Ending up Legendary in Arcana, Stealth and Athletics.
Weapons at 20th : Arquebus +3 Major Striking, Dueling pistol +3 Major Striking with the new doubling rings to use the Runes with the Aldori Sword he gets from Unconventional Weaponry at lvl5 and Unconventional expertise at lvl17.
I must admit that I will beg my GM to be able to select a Light Pick with Unconventional Weaponry instead, for even more crit Fatal shenanigans.
Not sure I will be able to play him before the real class comes out, but who knows :-)

Unicore |

I keep seeing people say that firearms offer nothing to non-gunslingers, but that is really not true.
The blunderbuss is an interesting short ranged back up weapon that does 2 damage types and will devastate swarms. Anyone who can get running reload, and will be planning on trying to stay mobile would be fine with a blunderbuss over a shortbow.
The dueling pistol is nothing but a functional improvement over the hand crossbow as far as 1 handed ranged weapons. Perhaps some strong martial characters will still be better off with a sling, but they are concealable, do 2 different damage types and hit like halberd when they crit. As long as some kind of magical item comes along that lets weapons drawn and then dropped benefit from some kind of runes (which was mentioned by Michael as something being looked into) a rogue with a brace of dueling pistols is going to be a nasty threat.
The arquebus is pretty squarely a snipers' weapon. Some rangers may want to use one instead of a crossbow if they get a little feat support for it (there is no reason to believe that we couldn't get new class feats/archetypes/or even a general feat for counting firearms as some other kind of weapon for proficiencies or interaction with class abilities), but by and large the arquebus is very much a specialists weapon.

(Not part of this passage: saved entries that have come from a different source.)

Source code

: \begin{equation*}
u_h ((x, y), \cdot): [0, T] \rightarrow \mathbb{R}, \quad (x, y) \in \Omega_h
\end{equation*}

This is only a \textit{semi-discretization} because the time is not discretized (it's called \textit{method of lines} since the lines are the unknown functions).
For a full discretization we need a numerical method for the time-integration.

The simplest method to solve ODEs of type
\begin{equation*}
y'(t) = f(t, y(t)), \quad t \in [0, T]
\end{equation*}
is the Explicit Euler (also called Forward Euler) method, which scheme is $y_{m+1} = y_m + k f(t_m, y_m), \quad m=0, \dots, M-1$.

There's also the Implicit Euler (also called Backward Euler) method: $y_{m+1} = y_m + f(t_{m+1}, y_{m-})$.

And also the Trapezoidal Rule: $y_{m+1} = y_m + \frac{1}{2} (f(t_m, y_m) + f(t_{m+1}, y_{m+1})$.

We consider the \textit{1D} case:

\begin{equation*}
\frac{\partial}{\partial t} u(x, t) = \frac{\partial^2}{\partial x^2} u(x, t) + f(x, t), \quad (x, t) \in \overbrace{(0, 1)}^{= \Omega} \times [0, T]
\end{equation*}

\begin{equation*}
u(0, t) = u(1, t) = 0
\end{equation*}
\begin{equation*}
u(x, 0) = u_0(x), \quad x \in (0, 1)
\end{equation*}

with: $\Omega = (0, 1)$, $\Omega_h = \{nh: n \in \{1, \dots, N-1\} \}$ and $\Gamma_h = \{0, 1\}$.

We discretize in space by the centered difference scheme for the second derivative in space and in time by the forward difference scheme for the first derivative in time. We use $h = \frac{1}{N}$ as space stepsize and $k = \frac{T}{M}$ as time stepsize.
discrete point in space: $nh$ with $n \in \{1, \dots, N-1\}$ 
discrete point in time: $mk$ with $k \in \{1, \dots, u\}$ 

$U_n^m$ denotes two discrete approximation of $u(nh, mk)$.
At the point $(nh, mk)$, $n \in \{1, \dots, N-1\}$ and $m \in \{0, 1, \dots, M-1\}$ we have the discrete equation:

I think one more martial firearm that fits more of a general soldier's weapon with a little more balanced damage range, perhaps 1d8 normal, 1d10 fatal but with 2 shots before reloading and a 40 or 50ft range and you'd have a pretty decent range of martial fire arms that feel like firearms.

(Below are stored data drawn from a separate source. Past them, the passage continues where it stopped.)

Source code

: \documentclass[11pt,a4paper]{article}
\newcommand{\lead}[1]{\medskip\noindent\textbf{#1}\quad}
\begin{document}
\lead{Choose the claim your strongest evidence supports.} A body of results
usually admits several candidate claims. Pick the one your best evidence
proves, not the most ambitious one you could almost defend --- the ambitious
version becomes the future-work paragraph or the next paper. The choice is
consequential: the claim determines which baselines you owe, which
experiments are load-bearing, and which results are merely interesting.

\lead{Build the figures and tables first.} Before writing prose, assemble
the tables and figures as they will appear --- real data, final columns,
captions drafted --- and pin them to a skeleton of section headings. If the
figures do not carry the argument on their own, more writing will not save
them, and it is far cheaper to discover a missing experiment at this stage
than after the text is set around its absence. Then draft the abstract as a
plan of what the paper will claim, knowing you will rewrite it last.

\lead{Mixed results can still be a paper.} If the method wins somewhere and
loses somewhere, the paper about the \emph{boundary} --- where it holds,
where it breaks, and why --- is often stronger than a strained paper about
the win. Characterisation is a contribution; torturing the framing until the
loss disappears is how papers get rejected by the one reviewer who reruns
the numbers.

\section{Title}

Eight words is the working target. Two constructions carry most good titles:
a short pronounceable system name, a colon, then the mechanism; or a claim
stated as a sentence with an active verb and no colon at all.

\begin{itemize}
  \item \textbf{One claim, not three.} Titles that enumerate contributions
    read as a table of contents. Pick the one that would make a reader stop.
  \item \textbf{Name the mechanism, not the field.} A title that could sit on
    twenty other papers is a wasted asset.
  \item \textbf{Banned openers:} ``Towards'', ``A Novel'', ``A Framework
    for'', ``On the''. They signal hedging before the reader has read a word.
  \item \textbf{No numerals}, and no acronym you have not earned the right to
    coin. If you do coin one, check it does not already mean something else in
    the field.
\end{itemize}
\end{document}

Simple firearms are simple weapons. I would like to see the hand cannon turned into a modular scatter weapon with no fatal, and otherwise I think they are pretty much fine. It is probably best that the crossbow looks like the better weapon on paper for most simple weapon users, while firearms require some kind of scheming to make worth choosing or else rarity is going to be the only gate holding everyone back from wanting to cary around a firearm, which will just end up making them feel arbitrarily restricted.
Golarion is a place where firearms (especially simple ones) shouldn't be the weapon everyone wants as soon as they can find a dealer for them. Otherwise the whole game world would pretty much be having to make the shift away from other weapons and towards armies and nations actively looking to arm their soldiers with them. The only ways to make that be true is to make them "finicky" which will just be annoying, or to make them of limited value without investment.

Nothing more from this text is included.